Work task
Scan the records below for the line containing "NONE & 28405 & 0.405\\" and the line containing "lemmatization, see .". Copy both, plus every line between, exactly.
[[ Records for processing open ]]
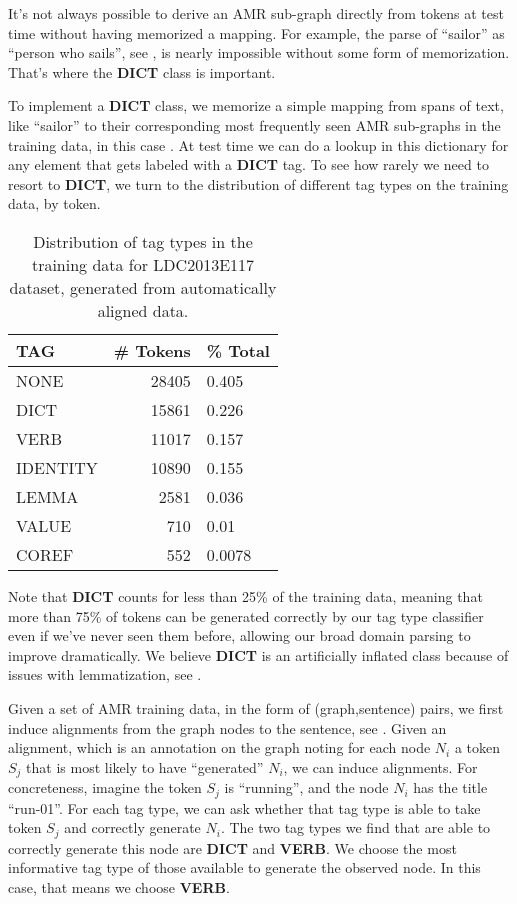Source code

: \documentclass[11pt]{article}
\begin{document}

It's not always possible to derive an AMR sub-graph directly from tokens at test time without having memorized a mapping. For example, the parse of ``sailor'' as ``person who sails'', see , is nearly impossible without some form of memorization. That's where the \textbf{DICT} class is important.

To implement a \textbf{DICT} class, we memorize a simple mapping from spans of text, like ``sailor'' to their corresponding most frequently seen AMR sub-graphs in the training data, in this case . At test time we can do a lookup in this dictionary for any element that gets labeled with a \textbf{DICT} tag. To see how rarely we need to resort to \textbf{DICT}, we turn to the distribution of different tag types on the training data, by token.

\begin{table}[h]
\begin{center}
\begin{tabular}{|l|rl|}
\hline \bf TAG & \bf \# Tokens & \bf \% Total \\ \hline
NONE & 28405 & 0.405\\
DICT & 15861 & 0.226 \\
VERB & 11017 & 0.157 \\
IDENTITY & 10890 & 0.155 \\
LEMMA & 2581 & 0.036 \\
VALUE & 710  & 0.01\\
COREF & 552 & 0.0078 \\
\hline
\end{tabular}
\end{center}
\caption{\label{font-table} Distribution of tag types in the training data for LDC2013E117 dataset, generated from automatically aligned data. }
\end{table}

Note that \textbf{DICT} counts for less than 25\% of the training data, meaning that more than 75\% of tokens can be generated correctly by our tag type classifier even if we've never seen them before, allowing our broad domain parsing to improve dramatically. We believe \textbf{DICT} is an artificially inflated class because of issues with lemmatization, see .


Given a set of AMR training data, in the form of (graph,sentence) pairs, we first induce alignments from the graph nodes to the sentence, see . Given an alignment, which is an annotation on the graph noting for each node $N_i$ a token $S_j$ that is most likely to have ``generated'' $N_i$, we can induce alignments. For concreteness, imagine the token $S_j$ is ``running'', and the node $N_i$ has the title ``run-01''. For each tag type, we can ask whether that tag type is able to take token $S_j$ and correctly generate $N_i$. The two tag types we find that are able to correctly generate this node are \textbf{DICT} and \textbf{VERB}. We choose the most informative tag type of those available to generate the observed node. In this case, that means we choose \textbf{VERB}.
\end{document}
[[ Records for processing closed ]]
Reply to the task
NONE & 28405 & 0.405\\
DICT & 15861 & 0.226 \\
VERB & 11017 & 0.157 \\
IDENTITY & 10890 & 0.155 \\
LEMMA & 2581 & 0.036 \\
VALUE & 710  & 0.01\\
COREF & 552 & 0.0078 \\
\hline
\end{tabular}
\end{center}
\caption{\label{font-table} Distribution of tag types in the training data for LDC2013E117 dataset, generated from automatically aligned data. }
\end{table}

Note that \textbf{DICT} counts for less than 25\% of the training data, meaning that more than 75\% of tokens can be generated correctly by our tag type classifier even if we've never seen them before, allowing our broad domain parsing to improve dramatically. We believe \textbf{DICT} is an artificially inflated class because of issues with lemmatization, see .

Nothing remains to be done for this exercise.